Sometimes one of the hardest things in the world to do is nothing. This is most particularly the case when we are fearful. Our bodies evolved a very deep-seated “fight or flight” mechanism to keep us safe. When we were puny primates on the savannahs of Africa with rudimentary weapons, the ability to sense danger and run away from it saved us from being eaten by lions and tigers and bears. That deep-seated mechanism is still with us today, and participants in capital markets react to sudden drops in prices the same way our distant ancestors did to the sound of a roaring lion. We want to run away. As fast as possible. That was a great strategy for our forebearers, but today, and in this context, not so much.

One of the most significant advances in economics in the past ten years has been the incorporation of behavioural science into economic thought. We no longer believe that market participants are dispassionate, rational and fully informed actors, always making the optimal decisions – clones of Star Trek’s Mr. Spock, creatures of pure logic without emotion. We now know, and most economists recognize, that humans are consistently human. We react to fear and loss, to joy and gains, with emotion. We are prone to quick decisions, often not taking the time to think about the consequences. We are prone to any number of cognitive biases, one of the most common being loss aversion. Simply put, humans hate losing money, and have a very strong built-in bias to stop doing whatever is causing the loss.

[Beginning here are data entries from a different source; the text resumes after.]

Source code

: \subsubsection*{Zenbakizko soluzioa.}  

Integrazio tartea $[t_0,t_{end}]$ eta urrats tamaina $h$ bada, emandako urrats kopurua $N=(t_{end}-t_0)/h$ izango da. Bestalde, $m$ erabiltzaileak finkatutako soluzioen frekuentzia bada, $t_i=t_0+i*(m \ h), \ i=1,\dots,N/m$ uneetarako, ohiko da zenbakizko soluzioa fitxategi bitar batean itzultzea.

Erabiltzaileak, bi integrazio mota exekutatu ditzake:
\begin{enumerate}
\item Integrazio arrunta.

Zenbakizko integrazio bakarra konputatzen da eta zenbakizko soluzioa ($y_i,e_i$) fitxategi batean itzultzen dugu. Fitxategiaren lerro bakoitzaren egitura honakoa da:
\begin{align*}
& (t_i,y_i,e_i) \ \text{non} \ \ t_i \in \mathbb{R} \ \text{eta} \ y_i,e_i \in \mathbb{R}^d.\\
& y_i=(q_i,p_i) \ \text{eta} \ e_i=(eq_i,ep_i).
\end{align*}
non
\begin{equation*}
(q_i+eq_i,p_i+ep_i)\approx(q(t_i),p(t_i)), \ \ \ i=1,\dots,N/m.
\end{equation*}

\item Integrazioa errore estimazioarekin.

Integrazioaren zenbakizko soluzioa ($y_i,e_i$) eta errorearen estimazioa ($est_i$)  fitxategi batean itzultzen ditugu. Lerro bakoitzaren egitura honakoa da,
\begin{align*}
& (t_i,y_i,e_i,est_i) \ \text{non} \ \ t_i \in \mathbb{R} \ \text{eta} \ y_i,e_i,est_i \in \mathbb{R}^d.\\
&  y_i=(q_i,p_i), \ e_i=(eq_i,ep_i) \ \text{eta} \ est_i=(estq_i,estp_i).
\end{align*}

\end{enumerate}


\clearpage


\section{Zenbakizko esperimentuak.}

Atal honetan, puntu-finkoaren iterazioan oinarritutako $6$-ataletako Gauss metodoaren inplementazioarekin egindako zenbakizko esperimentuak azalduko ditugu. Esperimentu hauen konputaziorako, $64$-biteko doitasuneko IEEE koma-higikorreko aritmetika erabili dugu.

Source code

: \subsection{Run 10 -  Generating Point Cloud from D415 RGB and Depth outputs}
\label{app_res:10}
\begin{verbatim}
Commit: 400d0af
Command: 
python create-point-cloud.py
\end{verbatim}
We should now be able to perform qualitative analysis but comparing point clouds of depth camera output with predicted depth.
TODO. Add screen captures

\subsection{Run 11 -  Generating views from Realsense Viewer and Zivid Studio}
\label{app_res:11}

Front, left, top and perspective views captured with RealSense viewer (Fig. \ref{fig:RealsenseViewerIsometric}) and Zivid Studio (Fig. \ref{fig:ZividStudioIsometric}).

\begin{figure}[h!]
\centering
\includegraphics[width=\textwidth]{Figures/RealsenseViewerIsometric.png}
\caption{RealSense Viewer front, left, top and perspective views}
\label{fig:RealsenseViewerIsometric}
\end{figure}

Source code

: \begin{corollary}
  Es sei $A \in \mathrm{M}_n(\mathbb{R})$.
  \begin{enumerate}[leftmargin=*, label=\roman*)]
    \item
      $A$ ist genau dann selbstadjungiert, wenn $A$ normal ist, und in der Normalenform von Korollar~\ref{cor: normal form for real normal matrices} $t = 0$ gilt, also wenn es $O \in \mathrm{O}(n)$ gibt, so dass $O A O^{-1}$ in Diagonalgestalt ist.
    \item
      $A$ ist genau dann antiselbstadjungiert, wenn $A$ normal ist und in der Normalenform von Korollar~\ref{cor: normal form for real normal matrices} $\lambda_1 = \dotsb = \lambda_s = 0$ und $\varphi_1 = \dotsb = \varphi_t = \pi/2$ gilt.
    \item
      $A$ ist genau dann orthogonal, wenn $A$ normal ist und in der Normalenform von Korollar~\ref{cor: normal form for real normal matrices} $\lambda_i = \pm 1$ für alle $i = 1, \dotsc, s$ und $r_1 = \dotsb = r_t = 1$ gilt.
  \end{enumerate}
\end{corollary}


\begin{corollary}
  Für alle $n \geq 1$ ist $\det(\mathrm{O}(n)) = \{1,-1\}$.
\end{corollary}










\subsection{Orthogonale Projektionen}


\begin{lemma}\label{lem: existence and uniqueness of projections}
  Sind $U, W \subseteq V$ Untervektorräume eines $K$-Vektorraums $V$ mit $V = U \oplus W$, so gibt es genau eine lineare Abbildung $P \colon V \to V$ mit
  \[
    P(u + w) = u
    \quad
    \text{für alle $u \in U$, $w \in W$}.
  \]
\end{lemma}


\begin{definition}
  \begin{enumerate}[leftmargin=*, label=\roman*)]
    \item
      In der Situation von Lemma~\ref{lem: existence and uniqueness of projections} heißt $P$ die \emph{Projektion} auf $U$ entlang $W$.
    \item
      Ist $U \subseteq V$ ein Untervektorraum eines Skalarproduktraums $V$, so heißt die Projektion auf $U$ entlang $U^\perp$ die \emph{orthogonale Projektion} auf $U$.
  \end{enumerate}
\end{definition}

The first nine months of 2022 have certainly triggered the fear response in lots of investors, and at the same time, pushed their loss aversion buttons. Most market participants have had a tough time and have little appetite for more pain. They want the losses to stop. Now. This is a totally understandable response, entirely in keeping with our evolutionary development and what modern behavioural science would predict. That does not mean that the emotion driven reaction is the right one. If we could put on our Mr. Spock hats (or ears) we would remember the following facts:

  • The best stock market gains are made after the market has had a steep decline. This is because the sentiment pendulum often swings too far. Just as the market was likely over-valued at the top, it is almost always under-valued at the bottom. Baron Rothschild is famed for saying, 200 years ago, “The time to buy is when there is blood in the streets”. He was not wrong.
  • Great companies are rare. The opportunity to invest in them at a significant discount to their stock price a year earlier is rarer still. So, when we see Amazon, without doubt the world’s greatest retailer, down 40%; or Microsoft, equally without doubt the world’s greatest software company, down 30%; or Alphabet, the world’s favourite website, down 33%, we should be paying attention. Such bargains don’t last forever.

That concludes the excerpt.